[Start of Attachment]
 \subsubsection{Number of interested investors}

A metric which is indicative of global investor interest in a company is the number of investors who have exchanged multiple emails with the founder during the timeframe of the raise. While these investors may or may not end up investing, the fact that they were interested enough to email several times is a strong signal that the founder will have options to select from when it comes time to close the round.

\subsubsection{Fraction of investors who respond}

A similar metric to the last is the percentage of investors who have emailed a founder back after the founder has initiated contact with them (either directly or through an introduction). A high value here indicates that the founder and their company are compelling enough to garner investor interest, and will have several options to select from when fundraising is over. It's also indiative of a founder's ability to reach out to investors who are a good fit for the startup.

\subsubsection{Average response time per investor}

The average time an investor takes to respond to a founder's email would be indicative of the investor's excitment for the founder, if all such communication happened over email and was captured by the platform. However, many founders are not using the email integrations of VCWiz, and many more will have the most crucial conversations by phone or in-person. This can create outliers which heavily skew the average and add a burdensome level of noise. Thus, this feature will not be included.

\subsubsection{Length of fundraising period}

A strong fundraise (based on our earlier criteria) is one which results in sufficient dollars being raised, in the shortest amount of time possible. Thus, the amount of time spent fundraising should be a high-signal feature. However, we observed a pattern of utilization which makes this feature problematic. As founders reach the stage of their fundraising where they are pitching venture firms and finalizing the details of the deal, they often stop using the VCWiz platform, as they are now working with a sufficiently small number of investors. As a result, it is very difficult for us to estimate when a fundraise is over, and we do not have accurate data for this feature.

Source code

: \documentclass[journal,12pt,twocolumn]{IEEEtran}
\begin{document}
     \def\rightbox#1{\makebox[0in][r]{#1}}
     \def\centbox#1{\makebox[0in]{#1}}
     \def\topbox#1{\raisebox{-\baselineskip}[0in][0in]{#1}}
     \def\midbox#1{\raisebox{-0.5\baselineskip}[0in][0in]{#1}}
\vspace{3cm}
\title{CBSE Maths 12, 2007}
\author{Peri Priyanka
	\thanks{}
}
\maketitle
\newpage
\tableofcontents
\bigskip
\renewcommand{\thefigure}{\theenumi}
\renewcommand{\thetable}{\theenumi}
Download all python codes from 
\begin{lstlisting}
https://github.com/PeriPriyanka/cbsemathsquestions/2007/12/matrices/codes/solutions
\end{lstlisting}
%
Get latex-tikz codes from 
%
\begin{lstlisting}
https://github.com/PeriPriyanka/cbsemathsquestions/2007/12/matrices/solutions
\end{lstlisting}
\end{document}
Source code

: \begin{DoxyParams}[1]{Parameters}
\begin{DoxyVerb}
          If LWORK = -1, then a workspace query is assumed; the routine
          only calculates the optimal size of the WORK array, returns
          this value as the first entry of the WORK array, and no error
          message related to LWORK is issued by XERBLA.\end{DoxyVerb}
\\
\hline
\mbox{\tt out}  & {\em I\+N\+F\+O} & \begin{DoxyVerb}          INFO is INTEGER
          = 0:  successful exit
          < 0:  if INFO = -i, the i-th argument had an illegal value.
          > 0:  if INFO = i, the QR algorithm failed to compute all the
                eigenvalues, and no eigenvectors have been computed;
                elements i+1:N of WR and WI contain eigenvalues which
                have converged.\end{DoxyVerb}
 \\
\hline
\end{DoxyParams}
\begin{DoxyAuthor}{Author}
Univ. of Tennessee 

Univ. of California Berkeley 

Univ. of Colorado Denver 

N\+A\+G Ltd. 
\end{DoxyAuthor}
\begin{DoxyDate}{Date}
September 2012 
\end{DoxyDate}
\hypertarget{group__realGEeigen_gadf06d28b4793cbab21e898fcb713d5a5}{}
[End of Attachment]
From the records above, return each line that has the string "indicative".

A metric which is indicative of global investor interest in a company is the number of investors who have exchanged multiple emails with the founder during the timeframe of the raise. While these investors may or may not end up investing, the fact that they were interested enough to email several times is a strong signal that the founder will have options to select from when it comes time to close the round.
The average time an investor takes to respond to a founder's email would be indicative of the investor's excitment for the founder, if all such communication happened over email and was captured by the platform. However, many founders are not using the email integrations of VCWiz, and many more will have the most crucial conversations by phone or in-person. This can create outliers which heavily skew the average and add a burdensome level of noise. Thus, this feature will not be included.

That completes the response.